If you didn’t make it to Mike Nelson’s show at 303 Gallery before it closed this past Saturday, don’t sweat it. Perhaps you recall this British artist’s masterpiece, A Psychic Vacuum, from the fall of 2007 at the old Essex Street Market. A scaled down version of this, shoved into a gallery, does not work. I was fist pumping my way to witness where this amazing artist had taken his work in the last 2-1/2 years, only to be extremely underwhelmed.
Four Airstream trailers dating from 1939 to 1968 were connected (via parts of a fifth trailer) into a square formation. Up some wooden stairs was the lone entry point. You could navigate through all four at the same time and return to your previous spot. Nelson addresses American history through the romantic ideals that were marketed and embedded with the futuristic Airstream, while questioning where the American dream is today. We know the answer to this question before walking into the gallery. Yeah yeah, America sucks, war sucks, we get it. An unexpected approach or interesting perspective to this Goliath subject was not achieved at 303.

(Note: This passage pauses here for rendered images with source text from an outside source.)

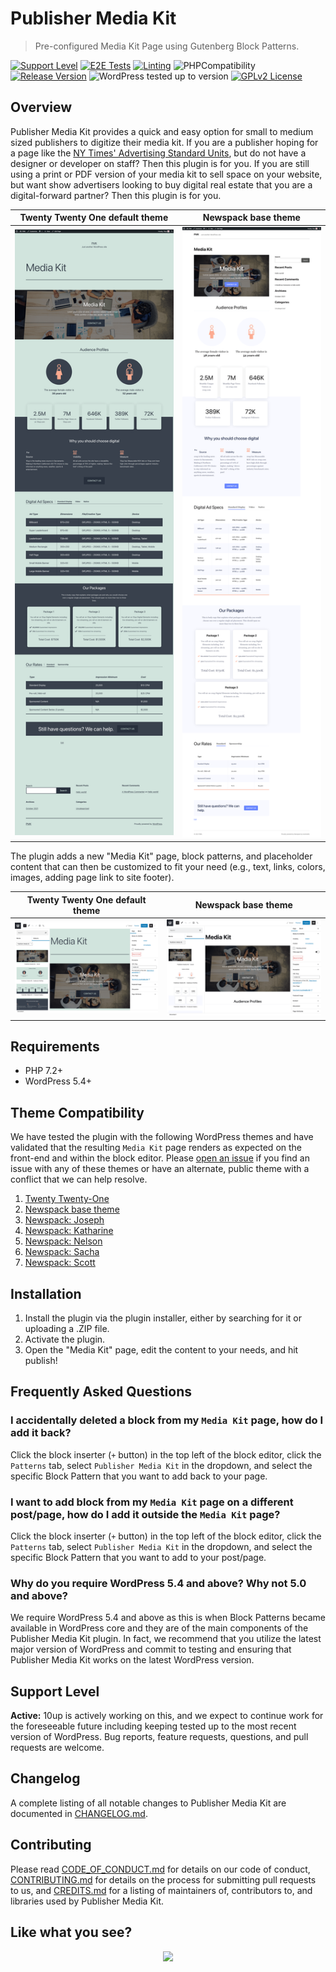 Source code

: # Publisher Media Kit

> Pre-configured Media Kit Page using Gutenberg Block Patterns.

[![Support Level](https://img.shields.io/badge/support-active-green.svg)](#support-level) [![E2E Tests](https://github.com/10up/publisher-media-kit/actions/workflows/cypress.yml/badge.svg)](https://github.com/10up/publisher-media-kit/actions/workflows/cypress.yml) [![Linting](https://github.com/10up/publisher-media-kit/actions/workflows/lint.yml/badge.svg)](https://github.com/10up/publisher-media-kit/actions/workflows/lint.yml) ![PHPCompatibility](https://github.com/sidsector9/autoshare-for-twitter/actions/workflows/php-compatibility.yml/badge.svg) [![Release Version](https://img.shields.io/github/release/10up/publisher-media-kit.svg)](https://github.com/10up/publisher-media-kit/releases/latest) ![WordPress tested up to version](https://img.shields.io/wordpress/plugin/tested/publisher-media-kit?label=WordPress) [![GPLv2 License](https://img.shields.io/github/license/10up/publisher-media-kit.svg)](https://github.com/10up/publisher-media-kit/blob/develop/LICENSE.md)

## Overview

Publisher Media Kit provides a quick and easy option for small to medium sized publishers to digitize their media kit.  If you are a publisher hoping for a page like the [NY Times' Advertising Standard Units](https://nytmediakit.com/standard-units), but do not have a designer or developer on staff?  Then this plugin is for you.  If you are still using a print or PDF version of your media kit to sell space on your website, but want show advertisers looking to buy digital real estate that you are a digital-forward partner?  Then this plugin is for you.

Twenty Twenty One default theme | Newspack base theme
------------- | -----------------
[![Media Kit page on frontend of site running the Twenty Twenty One default theme.](.wordpress-org/screenshot-2.png)](.wordpress-org/screenshot-2.png) | [![Media Kit page on frontend of site running the Newspack base theme.](.wordpress-org/screenshot-4.png)](.wordpress-org/screenshot-4.png)

The plugin adds a new "Media Kit" page, block patterns, and placeholder content that can then be customized to fit your need (e.g., text, links, colors, images, adding page link to site footer).

Twenty Twenty One default theme | Newspack base theme
------------- | -----------------
[![View of block patterns and placeholder content within the block editor running the Twenty Twenty One default theme.](.wordpress-org/screenshot-1.png)](.wordpress-org/screenshot-1.png) | [![View of block patterns and placeholder content within the block editor running the Newspack base theme.](.wordpress-org/screenshot-3.png)](.wordpress-org/screenshot-3.png)

## Requirements

* PHP 7.2+
* WordPress 5.4+ 

## Theme Compatibility

We have tested the plugin with the following WordPress themes and have validated that the resulting `Media Kit` page renders as expected on the front-end and within the block editor.  Please [open an issue](https://github.com/10up/publisher-media-kit/issues/new/choose) if you find an issue with any of these themes or have an alternate, public theme with a conflict that we can help resolve.

1. [Twenty Twenty-One](https://wordpress.org/themes/twentytwentyone/)
1. [Newspack base theme](https://github.com/Automattic/newspack-theme)
1. [Newspack: Joseph](https://github.com/Automattic/newspack-theme)
1. [Newspack: Katharine](https://github.com/Automattic/newspack-theme)
1. [Newspack: Nelson](https://github.com/Automattic/newspack-theme)
1. [Newspack: Sacha](https://github.com/Automattic/newspack-theme)
1. [Newspack: Scott](https://github.com/Automattic/newspack-theme)

## Installation

1. Install the plugin via the plugin installer, either by searching for it or uploading a .ZIP file.
1. Activate the plugin.
1. Open the "Media Kit" page, edit the content to your needs, and hit publish!

## Frequently Asked Questions

### I accidentally deleted a block from my `Media Kit` page, how do I add it back?

Click the block inserter (`+` button) in the top left of the block editor, click the `Patterns` tab, select `Publisher Media Kit` in the dropdown, and select the specific Block Pattern that you want to add back to your page.

### I want to add block from my `Media Kit` page on a different post/page, how do I add it outside the `Media Kit` page?

Click the block inserter (`+` button) in the top left of the block editor, click the `Patterns` tab, select `Publisher Media Kit` in the dropdown, and select the specific Block Pattern that you want to add to your post/page.

### Why do you require WordPress 5.4 and above?  Why not 5.0 and above?

We require WordPress 5.4 and above as this is when Block Patterns became available in WordPress core and they are of the main components of the Publisher Media Kit plugin.  In fact, we recommend that you utilize the latest major version of WordPress and commit to testing and ensuring that Publisher Media Kit works on the latest WordPress version.

## Support Level

**Active:** 10up is actively working on this, and we expect to continue work for the foreseeable future including keeping tested up to the most recent version of WordPress.  Bug reports, feature requests, questions, and pull requests are welcome.

## Changelog

A complete listing of all notable changes to Publisher Media Kit are documented in [CHANGELOG.md](https://github.com/10up/publisher-media-kit/blob/develop/CHANGELOG.md).

## Contributing

Please read [CODE_OF_CONDUCT.md](https://github.com/10up/publisher-media-kit/blob/develop/CODE_OF_CONDUCT.md) for details on our code of conduct, [CONTRIBUTING.md](https://github.com/10up/publisher-media-kit/blob/develop/CONTRIBUTING.md) for details on the process for submitting pull requests to us, and [CREDITS.md](https://github.com/10up/publisher-media-kit/blob/develop/CREDITS.md) for a listing of maintainers of, contributors to, and libraries used by Publisher Media Kit.

## Like what you see?

<p align="center">
<a href="http://10up.com/contact/"><img src="https://10up.com/uploads/2016/10/10up-Github-Banner.png" width="850"></a>
</p>
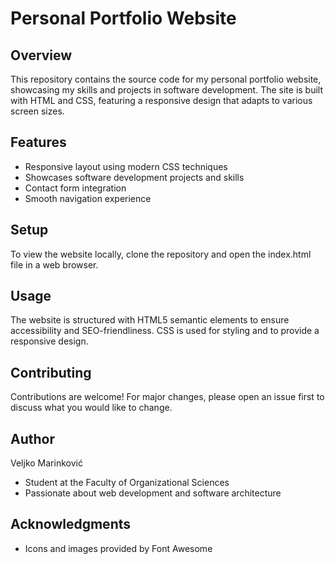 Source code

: # Personal Portfolio Website

## Overview
This repository contains the source code for my personal portfolio website, showcasing my skills and projects in software development. The site is built with HTML and CSS, featuring a responsive design that adapts to various screen sizes.

## Features
- Responsive layout using modern CSS techniques
- Showcases software development projects and skills
- Contact form integration
- Smooth navigation experience

## Setup
To view the website locally, clone the repository and open the index.html file in a web browser.

## Usage
The website is structured with HTML5 semantic elements to ensure accessibility and SEO-friendliness. CSS is used for styling and to provide a responsive design.

## Contributing
Contributions are welcome! For major changes, please open an issue first to discuss what you would like to change.

## Author
Veljko Marinković
- Student at the Faculty of Organizational Sciences
- Passionate about web development and software architecture

## Acknowledgments
- Icons and images provided by Font Awesome

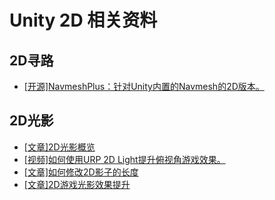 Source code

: # Unity 2D 相关资料

## 2D寻路
- [[开源]NavmeshPlus：针对Unity内置的Navmesh的2D版本。](https://github.com/h8man/NavMeshPlus)


## 2D光影
- [[文章]2D光影概览](https://slembcke.github.io/2D-Lighting-Overview)
- [[视频]如何使用URP 2D Light提升俯视角游戏效果。](https://www.youtube.com/watch?v=YhrwKF_i-BI)
- [[文章]如何修改2D影子的长度](https://spiderlili.com/2022/03/31/cheap-2d-parametric-drop-shadows-in-unity/)
- [[文章]2D游戏光影效果提升](https://www.gamedeveloper.com/programming/graveyard-keeper-how-the-graphics-effects-are-made#close-modal) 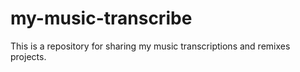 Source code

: # my-music-transcribe
This is a repository for sharing my music transcriptions and remixes projects.
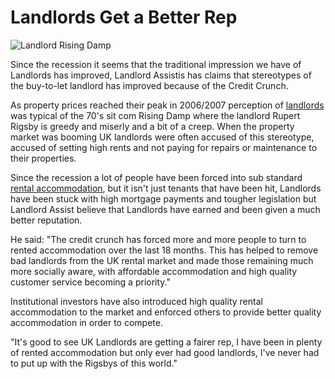 Landlords Get a Better Rep
==========================
![Landlord Rising Damp](/media/images/rising-damp.jpg)


Since the recession it seems that the traditional impression we have of Landlords has improved, Landlord Assistis has claims that stereotypes of the buy-to-let landlord has improved because of the Credit Crunch.


As property prices reached their peak in 2006/2007 perception of [landlords](/advice) was typical of the 70's sit com Rising Damp where the landlord Rupert Rigsby is greedy and miserly and a bit of a creep. When the property market was booming UK landlords were often accused of this stereotype, accused of setting high rents and not paying for repairs or maintenance to their properties.


Since the recession a lot of people have been forced into sub standard [rental accommodation](/), but it isn't just tenants that have been hit, Landlords have been stuck with high mortgage payments and tougher legislation but Landlord Assist believe that Landlords have earned and been given a much better reputation.


He said: "The credit crunch has forced more and more people to turn to rented accommodation over the last 18 months. This has helped to remove bad landlords from the UK rental market and made those remaining much more socially aware, with affordable accommodation and high quality customer service becoming a priority."


Institutional investors have also introduced high quality rental accommodation to the market and enforced others to provide better quality accommodation in order to compete.


"It's good to see UK Landlords are getting a fairer rep, I have been in plenty of rented accommodation but only ever had good landlords, I've never had to put up with the Rigsbys of this world."

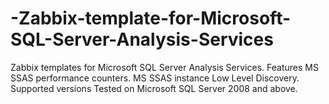 # -Zabbix-template-for-Microsoft-SQL-Server-Analysis-Services
Zabbix templates for Microsoft SQL Server Analysis Services.  Features MS SSAS performance counters.  MS SSAS instance Low Level Discovery.  Supported versions Tested on Microsoft SQL Server 2008 and above.
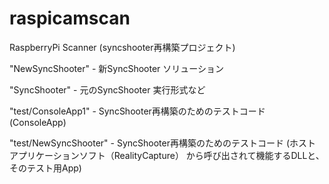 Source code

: # raspicamscan
RaspberryPi Scanner (syncshooter再構築プロジェクト)

"NewSyncShooter" - 新SyncShooter ソリューション

"SyncShooter" - 元のSyncShooter 実行形式など

"test/ConsoleApp1" - SyncShooter再構築のためのテストコード (ConsoleApp)

"test/NewSyncShooter" - SyncShooter再構築のためのテストコード (ホストアプリケーションソフト（RealityCapture） から呼び出されて機能するDLLと、そのテスト用App)

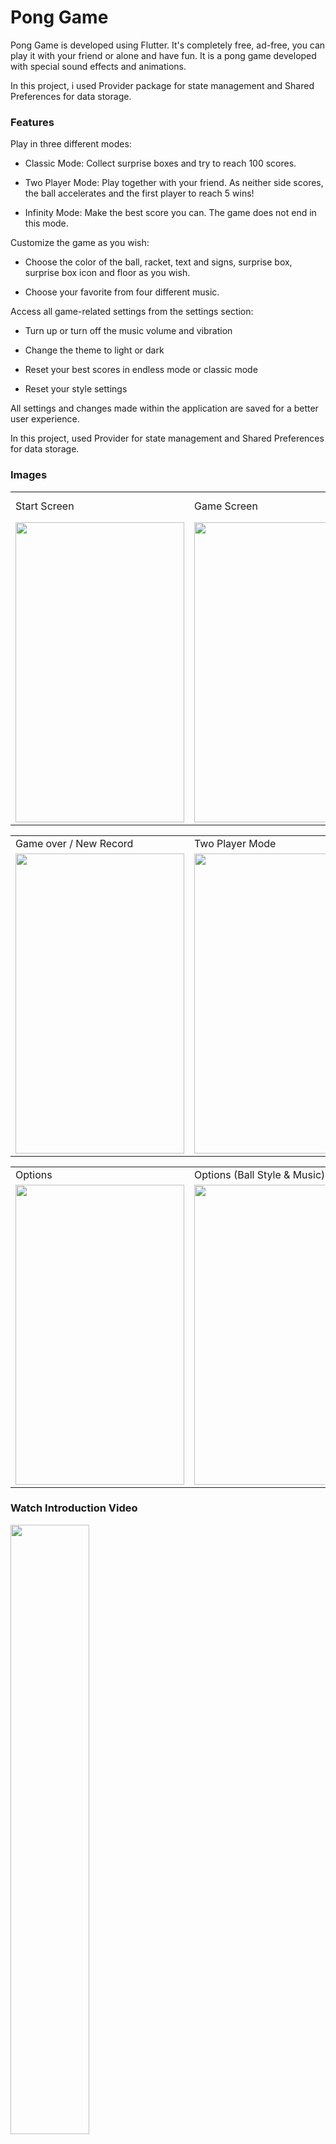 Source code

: # Pong Game

Pong Game is developed using Flutter. It's completely free, ad-free, you can play it with your friend or alone and have fun. It is a pong game developed with special sound effects and animations. 

In this project, i used Provider package for state management and Shared Preferences for data storage.

### Features

Play in three different modes:

- Classic Mode: Collect surprise boxes and try to reach 100 scores.

- Two Player Mode: Play together with your friend. As neither side scores, the ball accelerates and the first player to reach 5 wins!

- Infinity Mode: Make the best score you can. The game does not end in this mode.


Customize the game as you wish:

- Choose the color of the ball, racket, text and signs, surprise box, surprise box icon and floor as you wish.

- Choose your favorite from four different music.


Access all game-related settings from the settings section:

- Turn up or turn off the music volume and vibration

- Change the theme to light or dark

- Reset your best scores in endless mode or classic mode

- Reset your style settings


All settings and changes made within the application are saved for a better user experience.

In this project, used Provider for state management and Shared Preferences for data storage.


### Images

<table>
  <tr>
     <td>Start Screen</td>
     <td>Game Screen</td>
     <td>Feature Active / Surprise Box Received</td>
  </tr>
  <tr>
    <td><img src="https://is1-ssl.mzstatic.com/image/thumb/PurpleSource116/v4/bd/b8/51/bdb8515c-3882-ab09-2c3c-a152b4da7d64/c6ecf5a4-cae5-486b-ab58-f7723dfd06ae_pong-game-1290x2796Artboard_1.jpg/460x0w.webp" width=270 height=480></td>
    <td><img src="https://is1-ssl.mzstatic.com/image/thumb/PurpleSource116/v4/92/80/1f/92801f1f-b2d8-db40-bd45-3cea92652e41/148c130e-4ef9-4724-ae91-3f41b499c825_pong-game-1290x2796Artboard_2.jpg/460x0w.webp" width=270 height=480></td>
    <td><img src="https://is1-ssl.mzstatic.com/image/thumb/PurpleSource126/v4/be/19/e9/be19e91f-665b-3710-9409-4471ff600519/8d6331f7-7a3c-4514-b733-5682ea50da6e_pong-game-1290x2796Artboard_3.jpg/460x0w.webp" width=270 height=480></td>
  </tr>
 </table>
 
 
<table>
  <tr>
     <td>Game over / New Record</td>
     <td>Two Player Mode</td>
     <td>Player One Win</td>
  </tr>
  <tr>
    <td><img src="https://is1-ssl.mzstatic.com/image/thumb/PurpleSource116/v4/79/a2/6c/79a26c0d-4326-2f1c-1e76-86175f0e1fbc/19d14053-9f60-494b-8a70-217633dd4b9a_pong-game-1290x2796Artboard_4.jpg/460x0w.webp" width=270 height=480></td>
    <td><img src="https://is1-ssl.mzstatic.com/image/thumb/PurpleSource116/v4/b3/7d/35/b37d3593-673c-660c-c803-5ec3a3295d96/dbdf4830-b7cc-4160-9b9a-24b5fe2fbd93_pong-game-1290x2796Artboard_6.jpg/460x0w.webp" width=270 height=480></td>
    <td><img src="https://is1-ssl.mzstatic.com/image/thumb/PurpleSource116/v4/2a/fa/9c/2afa9c1e-4af5-83f6-7cbe-c0058a6126b2/a974d7f8-ceb6-4dc1-8234-3d800404c42e_pong-game-1290x2796Artboard_7.jpg/460x0w.webp" width=270 height=480></td>
  </tr>
 </table>
 
 <table>
  <tr>
     <td>Options</td>
     <td>Options (Ball Style & Music)</td>
     <td>Settings</td>
  </tr>
  <tr>
    <td><img src="https://is1-ssl.mzstatic.com/image/thumb/PurpleSource116/v4/e3/c7/ff/e3c7ffad-c465-50da-1d83-eba383faf9fc/4d3a7b69-e4eb-4282-83f5-9b63aa6b24b2_pong-game-1290x2796Artboard_5.jpg/460x0w.webp" width=270 height=480></td>
     <td><img src="https://is1-ssl.mzstatic.com/image/thumb/PurpleSource126/v4/06/a8/e7/06a8e708-3ba1-a447-df4a-5dc57f3aedfb/2d0733eb-11d3-4964-8605-904cc880b11e_pong-game-1290x2796Artboard_8.jpg/460x0w.webp" width=270 height=480></td>
    <td><img src="https://is1-ssl.mzstatic.com/image/thumb/PurpleSource126/v4/9d/f9/be/9df9be24-6bce-9d20-0235-69b10a965807/aab167d0-aff9-4053-a410-205e87c653bf_pong-game-1290x2796Artboard_9.jpg/460x0w.webp" width=270 height=480></td>
  </tr>
 </table>
 
 ### Watch Introduction Video
[<img src="https://i.ytimg.com/vi/8RfcUEa6E5g/maxresdefault.jpg" width="50%">](https://www.youtube.com/watch?v=8RfcUEa6E5g "Click and watch")


### View or Download the App
<table>
  <tr>
     <td>App Logo</td>
     <td>Google Play Store</td>
     <td>App Store</td>
  </tr>
  <tr>
    <td><img src="https://is1-ssl.mzstatic.com/image/thumb/Purple116/v4/ae/b6/88/aeb688b7-7ea8-b72f-70b3-bd179c575e5b/AppIcon-0-0-1x_U007emarketing-0-7-0-0-85-220.png/230x0w.webp" width=150 height=160></td>
    <td><a href="https://play.google.com/store/apps/details?id=com.celebi.altin_app"><img src="https://yt3.googleusercontent.com/UlCw6skRB67meHd_jffAzV6DeXzAk1YzEFyhxI4meSgYAjA0wRhEnhT3TfHvuo7R-VwISzRTTao=s900-c-k-c0x00ffffff-no-rj" width=150 height=160></img></a></td>
    <td><a href="https://apps.apple.com/au/app/pong-game/id6467642083?platform=iphone"><img src="https://www.apple.com/v/app-store/b/images/overview/icon_appstore__ev0z770zyxoy_large_2x.png" width=150 height=160></img></a></td>
  </tr>
 </table>

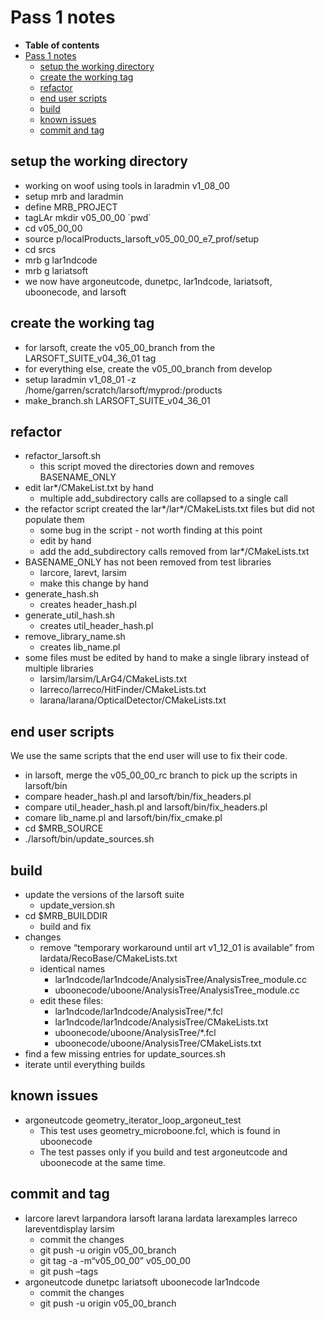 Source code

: Pass 1 notes
==============================

-   **Table of contents**
-   [Pass 1 notes](#Pass-1-notes)
    -   [setup the working directory](#setup-the-working-directory)
    -   [create the working tag](#create-the-working-tag)
    -   [refactor](#refactor)
    -   [end user scripts](#end-user-scripts)
    -   [build](#build)
    -   [known issues](#known-issues)
    -   [commit and tag](#commit-and-tag)

setup the working directory
------------------------------------------------------------

-   working on woof using tools in laradmin v1_08_00
-   setup mrb and laradmin
-   define MRB_PROJECT
-   tagLAr mkdir v05_00_00 \`pwd\`
-   cd v05_00_00
-   source p/localProducts_larsoft_v05_00_00_e7_prof/setup
-   cd srcs
-   mrb g lar1ndcode
-   mrb g lariatsoft
-   we now have argoneutcode, dunetpc, lar1ndcode, lariatsoft, uboonecode, and larsoft

create the working tag
--------------------------------------------------

-   for larsoft, create the v05_00_branch from the LARSOFT_SUITE_v04_36_01 tag
-   for everything else, create the v05_00_branch from develop
-   setup laradmin v1_08_01 -z /home/garren/scratch/larsoft/myprod:/products
-   make_branch.sh LARSOFT_SUITE_v04_36_01

refactor
----------------------

-   refactor_larsoft.sh
    -   this script moved the directories down and removes BASENAME_ONLY
-   edit lar\*/CMakeList.txt by hand
    -   multiple add_subdirectory calls are collapsed to a single call
-   the refactor script created the lar\*/lar\*/CMakeLists.txt files but did not populate them
    -   some bug in the script - not worth finding at this point
    -   edit by hand
    -   add the add_subdirectory calls removed from lar\*/CMakeLists.txt
-   BASENAME_ONLY has not been removed from test libraries
    -   larcore, larevt, larsim
    -   make this change by hand
-   generate_hash.sh
    -   creates header_hash.pl
-   generate_util_hash.sh
    -   creates util_header_hash.pl
-   remove_library_name.sh
    -   creates lib_name.pl
-   some files must be edited by hand to make a single library instead of multiple libraries
    -   larsim/larsim/LArG4/CMakeLists.txt
    -   larreco/larreco/HitFinder/CMakeLists.txt
    -   larana/larana/OpticalDetector/CMakeLists.txt

end user scripts
--------------------------------------

We use the same scripts that the end user will use to fix their code.

-   in larsoft, merge the v05_00_00_rc branch to pick up the scripts in larsoft/bin
-   compare header_hash.pl and larsoft/bin/fix_headers.pl
-   compare util_header_hash.pl and larsoft/bin/fix_headers.pl
-   comare lib_name.pl and larsoft/bin/fix_cmake.pl
-   cd \$MRB_SOURCE
-   ./larsoft/bin/update_sources.sh

build
----------------

-   update the versions of the larsoft suite
    -   update_version.sh
-   cd \$MRB_BUILDDIR
    -   build and fix
-   changes
    -   remove “temporary workaround until art v1_12_01 is available” from lardata/RecoBase/CMakeLists.txt
    -   identical names
        -   lar1ndcode/lar1ndcode/AnalysisTree/AnalysisTree_module.cc
        -   uboonecode/uboone/AnalysisTree/AnalysisTree_module.cc
    -   edit these files:
        -   lar1ndcode/lar1ndcode/AnalysisTree/\*.fcl
        -   lar1ndcode/lar1ndcode/AnalysisTree/CMakeLists.txt
        -   uboonecode/uboone/AnalysisTree/\*.fcl
        -   uboonecode/uboone/AnalysisTree/CMakeLists.txt
-   find a few missing entries for update_sources.sh
-   iterate until everything builds

known issues
------------------------------

-   argoneutcode geometry_iterator_loop_argoneut_test
    -   This test uses geometry_microboone.fcl, which is found in uboonecode
    -   The test passes only if you build and test argoneutcode and uboonecode at the same time.

commit and tag
----------------------------------

-   larcore larevt larpandora larsoft larana lardata larexamples larreco lareventdisplay larsim
    -   commit the changes
    -   git push -u origin v05_00_branch
    -   git tag -a -m“v05_00_00” v05_00_00
    -   git push –tags
-   argoneutcode dunetpc lariatsoft uboonecode lar1ndcode
    -   commit the changes
    -   git push -u origin v05_00_branch
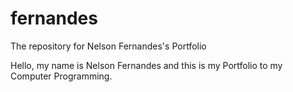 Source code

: # fernandes

The repository for Nelson Fernandes's Portfolio

Hello, my name is Nelson Fernandes and this is my Portfolio to my Computer Programming.
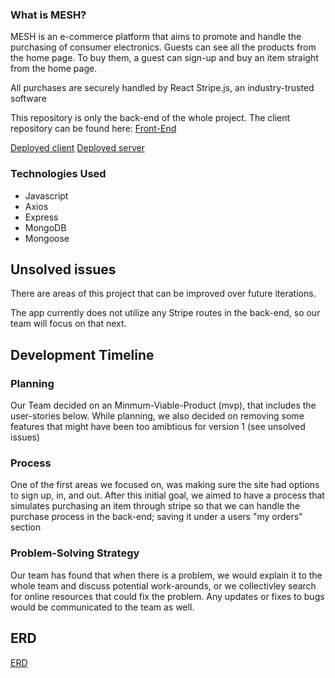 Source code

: ### What is MESH?
MESH is an e-commerce platform that aims to promote and handle the purchasing of consumer electronics.
Guests can see all the products from the home page.
To buy them, a guest can sign-up and buy an item straight from the home page.

All purchases are securely handled by React Stripe.js, an industry-trusted software

This repository is only the back-end of the whole project. The client repository
can be found here:
[Front-End](https://github.com/MESHisBest/mesh-ecommerce-client)

[Deployed client](https://meshisbest.github.io/mesh-ecommerce-client/)
[Deployed server](https://account.mongodb.com/account/login)


### Technologies Used
- Javascript
- Axios
- Express
- MongoDB
- Mongoose

## Unsolved issues
There are areas of this project that can be improved over future iterations.

The app currently does not utilize any Stripe routes in the back-end, so our team will focus on that next.

## Development Timeline
### Planning
Our Team decided on an Minmum-Viable-Product (mvp), that includes the user-stories below. While planning, we also decided on removing some features that might have been too amibtious for version 1 (see unsolved issues)

### Process
One of the first areas we focused on, was making sure the site had options to sign up, in, and out. After this initial goal, we aimed to have a process that simulates purchasing an item through stripe so that we can handle the purchase process in the back-end; saving it under a users "my orders" section

### Problem-Solving Strategy
Our team has found that when there is a problem, we would explain it to the whole team and discuss potential work-arounds, or we collectivley search for online resources that could fix the problem. Any updates or fixes to bugs would be communicated to the team as well.



## ERD

[ERD](https://media.git.generalassemb.ly/user/32476/files/4965e300-5fb7-11eb-846e-7e69f8045084)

Ducking your way through the trailers reveals the artist’s heavy-handed placement of objects. A Vietnam veteran T-shirt, a book titled The Spectacle of Death, an Islamic poster, and toys referencing cowboys and Indians are a few of the scattered items. The sense of abandonment from the forgone trailers was overshadowed by the forced fake relics off the United States list of world blemishes. Granted, Mike Nelson’s block size installation is hard to top, but “Quiver of arrows” was obviously the prequel.